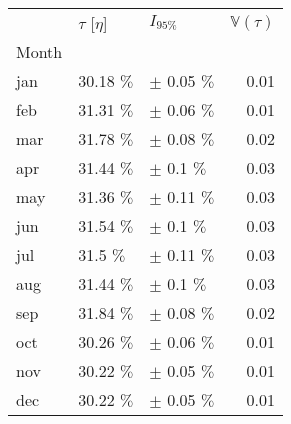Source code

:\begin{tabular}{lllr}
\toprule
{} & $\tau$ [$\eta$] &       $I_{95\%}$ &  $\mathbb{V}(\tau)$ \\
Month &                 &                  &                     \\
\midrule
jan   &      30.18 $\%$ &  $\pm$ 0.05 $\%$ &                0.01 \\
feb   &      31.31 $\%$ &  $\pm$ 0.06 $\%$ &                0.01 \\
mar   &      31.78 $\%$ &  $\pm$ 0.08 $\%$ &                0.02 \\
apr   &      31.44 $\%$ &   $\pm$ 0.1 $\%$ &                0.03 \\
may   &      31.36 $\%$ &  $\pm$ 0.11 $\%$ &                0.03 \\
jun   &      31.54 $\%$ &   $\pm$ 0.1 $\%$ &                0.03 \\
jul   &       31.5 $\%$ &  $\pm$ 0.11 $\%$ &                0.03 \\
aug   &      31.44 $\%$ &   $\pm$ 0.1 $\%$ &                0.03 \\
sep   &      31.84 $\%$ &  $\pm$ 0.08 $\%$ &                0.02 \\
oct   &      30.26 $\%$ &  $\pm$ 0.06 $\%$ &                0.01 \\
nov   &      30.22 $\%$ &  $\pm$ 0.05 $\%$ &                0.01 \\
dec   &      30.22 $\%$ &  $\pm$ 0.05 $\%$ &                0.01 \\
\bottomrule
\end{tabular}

**Brief**: The material above is to be set down exactly, with pictures removed.

**Finished exercise**:
Source code

:\begin{tabular}{lllr}
\toprule
{} & $\tau$ [$\eta$] &       $I_{95\%}$ &  $\mathbb{V}(\tau)$ \\
Month &                 &                  &                     \\
\midrule
jan   &      30.18 $\%$ &  $\pm$ 0.05 $\%$ &                0.01 \\
feb   &      31.31 $\%$ &  $\pm$ 0.06 $\%$ &                0.01 \\
mar   &      31.78 $\%$ &  $\pm$ 0.08 $\%$ &                0.02 \\
apr   &      31.44 $\%$ &   $\pm$ 0.1 $\%$ &                0.03 \\
may   &      31.36 $\%$ &  $\pm$ 0.11 $\%$ &                0.03 \\
jun   &      31.54 $\%$ &   $\pm$ 0.1 $\%$ &                0.03 \\
jul   &       31.5 $\%$ &  $\pm$ 0.11 $\%$ &                0.03 \\
aug   &      31.44 $\%$ &   $\pm$ 0.1 $\%$ &                0.03 \\
sep   &      31.84 $\%$ &  $\pm$ 0.08 $\%$ &                0.02 \\
oct   &      30.26 $\%$ &  $\pm$ 0.06 $\%$ &                0.01 \\
nov   &      30.22 $\%$ &  $\pm$ 0.05 $\%$ &                0.01 \\
dec   &      30.22 $\%$ &  $\pm$ 0.05 $\%$ &                0.01 \\
\bottomrule
\end{tabular}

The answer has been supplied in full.